Cancer – just the thought of it is enough to evoke tremendous feelings of dread and worry from most of us. Everyone has, at some point, experienced the hardships of cancer either themselves or through a close friend or family member. It’s one of today’s most focused-upon diseases, with dozens of walks and fundraisers occurring year-round to raise money for cancer research. Given all of this, it would seem highly improbable that a film about something as disheartening as cancer could be – of all things – a comedy. Yet this is what we have in 50/50, a friendship movie about two buddies trying to make it through the trials of cancer.

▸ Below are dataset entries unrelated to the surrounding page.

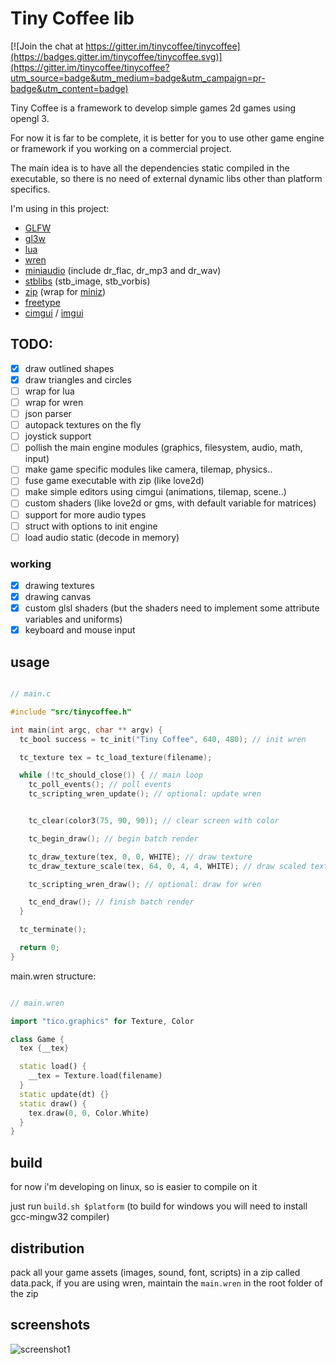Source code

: # Tiny Coffee lib

[![Join the chat at https://gitter.im/tinycoffee/tinycoffee](https://badges.gitter.im/tinycoffee/tinycoffee.svg)](https://gitter.im/tinycoffee/tinycoffee?utm_source=badge&utm_medium=badge&utm_campaign=pr-badge&utm_content=badge)

Tiny Coffee is a framework to develop simple games 2d games using opengl 3.

For now it is far to be complete, it is better for you to use other game engine or framework if you working on a commercial project.

The main idea is to have all the dependencies static compiled in the executable, so there is no need of external dynamic libs other than platform specifics.

I'm using in this project:

- [GLFW](https://www.glfw.org/)
- [gl3w](https://github.com/skaslev/gl3w)
- [lua](https://www.lua.org/)
- [wren](http://wren.io/)
- [miniaudio](https://github.com/dr-soft/miniaudio/) (include dr_flac, dr_mp3 and dr_wav)
- [stblibs](https://github.com/nothings/stb) (stb_image, stb_vorbis)
- [zip](https://github.com/kuba--/zip) (wrap for [miniz](https://github.com/richgel999/miniz))
- [freetype](https://www.freetype.org/)
- [cimgui](https://github.com/cimgui/cimgui/) / [imgui](https://github.com/ocornut/imgui/)

## TODO:

- [x] draw outlined shapes
- [x] draw triangles and circles
- [ ] wrap for lua
- [ ] wrap for wren
- [ ] json parser
- [ ] autopack textures on the fly
- [ ] joystick support
- [ ] pollish the main engine modules (graphics, filesystem, audio, math, input)
- [ ] make game specific modules like camera, tilemap, physics..
- [ ] fuse game executable with zip (like love2d)
- [ ] make simple editors using cimgui (animations, tilemap, scene..)
- [ ] custom shaders (like love2d or gms, with default variable for matrices)
- [ ] support for more audio types
- [ ] struct with options to init engine
- [ ] load audio static (decode in memory)

### working
- [x] drawing textures
- [x] drawing canvas
- [x] custom glsl shaders (but the shaders need to implement some attribute variables and uniforms)
- [x] keyboard and mouse input

## usage

```c

// main.c

#include "src/tinycoffee.h"

int main(int argc, char ** argv) {
  tc_bool success = tc_init("Tiny Coffee", 640, 480); // init wren

  tc_texture tex = tc_load_texture(filename);

  while (!tc_should_close()) { // main loop
    tc_poll_events(); // poll events
    tc_scripting_wren_update(); // optional: update wren


    tc_clear(color3(75, 90, 90)); // clear screen with color

    tc_begin_draw(); // begin batch render

    tc_draw_texture(tex, 0, 0, WHITE); // draw texture
    tc_draw_texture_scale(tex, 64, 0, 4, 4, WHITE); // draw scaled texture

    tc_scripting_wren_draw(); // optional: draw for wren

    tc_end_draw(); // finish batch render
  }

  tc_terminate();

  return 0;
}

```

main.wren structure:

```dart

// main.wren

import "tico.graphics" for Texture, Color

class Game {
  tex {__tex}

  static load() {
    __tex = Texture.load(filename)
  }
  static update(dt) {}
  static draw() {
    tex.draw(0, 0, Color.White)
  }
}

```

## build

for now i'm developing on linux, so is easier to compile on it

just run `build.sh $platform` (to build for windows you will need to install gcc-mingw32 compiler)

## distribution

pack all your game assets (images, sound, font, scripts) in a zip called data.pack, if you are using wren,
maintain the `main.wren` in the root folder of the zip

## screenshots

![screenshot1](https://user-images.githubusercontent.com/15099243/82740604-ba664400-9d20-11ea-9e89-45dc15a7282f.png)
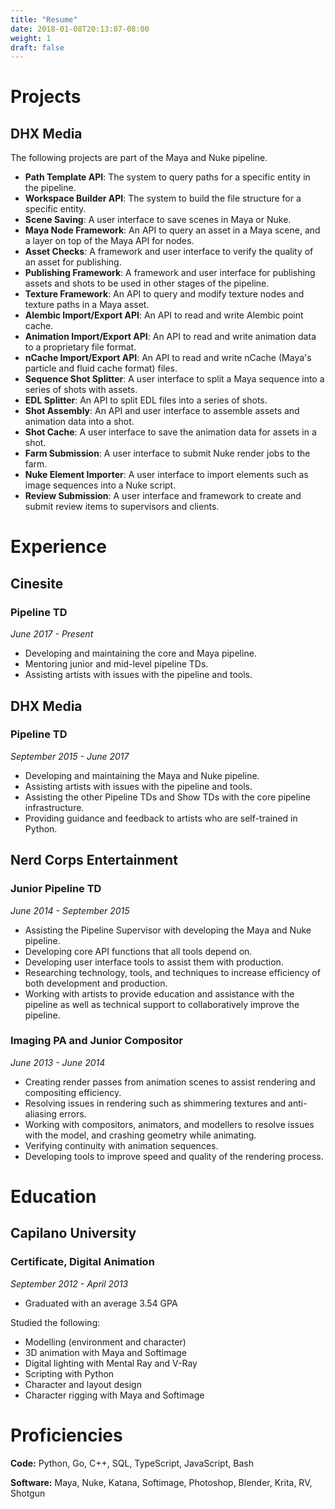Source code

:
 ```yaml
---
title: "Resume"
date: 2018-01-08T20:13:07-08:00
weight: 1
draft: false
---
```



Projects
========

DHX Media
---------

The following projects are part of the Maya and Nuke pipeline.

- **Path Template API**: The system to query paths for a specific entity in the pipeline.
- **Workspace Builder API**: The system to build the file structure for a specific entity.
- **Scene Saving**: A user interface to save scenes in Maya or Nuke.
- **Maya Node Framework**: An API to query an asset in a Maya scene, and a layer on top of the Maya API for nodes.
- **Asset Checks**: A framework and user interface to verify the quality of an asset for publishing.
- **Publishing Framework**: A framework and user interface for publishing assets and shots to be used in other stages of the pipeline.
- **Texture Framework**: An API to query and modify texture nodes and texture paths in a Maya asset.
- **Alembic Import/Export API**: An API to read and write Alembic point cache.
- **Animation Import/Export API**: An API to read and write animation data to a proprietary file format.
- **nCache Import/Export API**: An API to read and write nCache (Maya's particle and fluid cache format) files.
- **Sequence Shot Splitter**: A user interface to split a Maya sequence into a series of shots with assets.
- **EDL Splitter**: An API to split EDL files into a series of shots.
- **Shot Assembly**: An API and user interface to assemble assets and animation data into a shot.
- **Shot Cache**: A user interface to save the animation data for assets in a shot.
- **Farm Submission**: A user interface to submit Nuke render jobs to the farm.
- **Nuke Element Importer**: A user interface to import elements such as image sequences into a Nuke script.
- **Review Submission**: A user interface and framework to create and submit review items to supervisors and clients.

Experience
==========

Cinesite
--------

### Pipeline TD
*June 2017 - Present*

- Developing and maintaining the core and Maya pipeline.
- Mentoring junior and mid-level pipeline TDs.
- Assisting artists with issues with the pipeline and tools.

DHX Media
---------

### Pipeline TD
*September 2015 - June 2017*

- Developing and maintaining the Maya and Nuke pipeline.
- Assisting artists with issues with the pipeline and tools.
- Assisting the other Pipeline TDs and Show TDs with the core pipeline
  infrastructure.
- Providing guidance and feedback to artists who are self-trained in Python.

Nerd Corps Entertainment
------------------------
### Junior Pipeline TD
*June 2014 - September 2015*

- Assisting the Pipeline Supervisor with developing the Maya and Nuke pipeline.
- Developing core API functions that all tools depend on.
- Developing user interface tools to assist them with production.
- Researching technology, tools, and techniques to increase efficiency of both
  development and production.
- Working with artists to provide education and assistance with the pipeline as
  well as technical support to collaboratively improve the pipeline.

### Imaging PA and Junior Compositor
*June 2013 - June 2014*

- Creating render passes from animation scenes to assist rendering and
  compositing efficiency.
- Resolving issues in rendering such as shimmering textures and anti-aliasing
  errors.
- Working with compositors, animators, and modellers to resolve issues with the
  model, and crashing geometry while animating.
- Verifying continuity with animation sequences.
- Developing tools to improve speed and quality of the rendering process.

Education
=========

Capilano University
-------------------

### Certificate, Digital Animation
*September 2012 - April 2013*

- Graduated with an average 3.54 GPA

Studied the following:

- Modelling (environment and character)
- 3D animation with Maya and Softimage
- Digital lighting with Mental Ray and V-Ray
- Scripting with Python
- Character and layout design
- Character rigging with Maya and Softimage

Proficiencies
=============

**Code:** Python, Go, C++, SQL, TypeScript, JavaScript, Bash

**Software:** Maya, Nuke, Katana, Softimage, Photoshop, Blender, Krita, RV, Shotgun
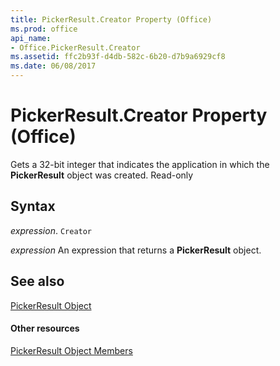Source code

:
 ```yaml
---
title: PickerResult.Creator Property (Office)
ms.prod: office
api_name:
- Office.PickerResult.Creator
ms.assetid: ffc2b93f-d4db-582c-6b20-d7b9a6929cf8
ms.date: 06/08/2017
---
```



# PickerResult.Creator Property (Office)

Gets a 32-bit integer that indicates the application in which the  **PickerResult** object was created. Read-only


## Syntax

 _expression_. `Creator`

 _expression_ An expression that returns a **PickerResult** object.


## See also


[PickerResult Object](pickerresult-object-office.md)
#### Other resources


[PickerResult Object Members](pickerresult-members-office.md)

Joseph Gordon-Levitt stars as Adam, the patient with fifty-fifty odds who must come to terms with his own possible demise before he has even reached the age of thirty. As usual, Gordon-Levitt brings a true humility and realism to his role in a way that gains our trust early on in the film. Seth Rogen plays Adam’s friend, Kyle, who is a beer-guzzling-girl-crazy-slob of a fellow, and who is depicted with perfection by the loud-mouthed Rogen. Angelica Huston, too, makes her mark as Adam’s obsessively concerned mother, and who leaves a small impact by giving us some depth into a stand-offish relationship between mother and son. And finally, there is Anna Kendrick – a breath of fresh air as always, giving her character of Adam’s psychiatrist/love-interest an authentic nature of insecurity, along with her usual, indispensible charm.
The film has all indications of being a wonderful, feel-good experience – despite the constant profanity on the part of Rogen, as well as scenes of pot smoking by the cancer patients. It does contain several inspiring moments, and makes good use of its highly capable cast, which also includes Bryce Dallas Howard, Matt Frewer and Philip Baker Hall.
Yet the truth is… it just doesn’t stand out. With so bold a concept and so talented a cast, one would expect this movie to have true staying power. But in fact, it lacks any real depth, and even while it hints at some more profound emotions, it never quite has the nerve to take us to those places. Perhaps it was screenwriter Will Resier’s own experiences with cancer that prevented him from fully expressing the pain of the ordeal – or perhaps it was simply a lack of fully empathetic direction.
All the same, 50/50 does manage to make something of its central concept – enough to make me feel a bit teary-eyed when it came time for Adam to face his fate. I did enjoy this movie, but aside from a possible Golden Globe nomination, it is – sadly – not going to last.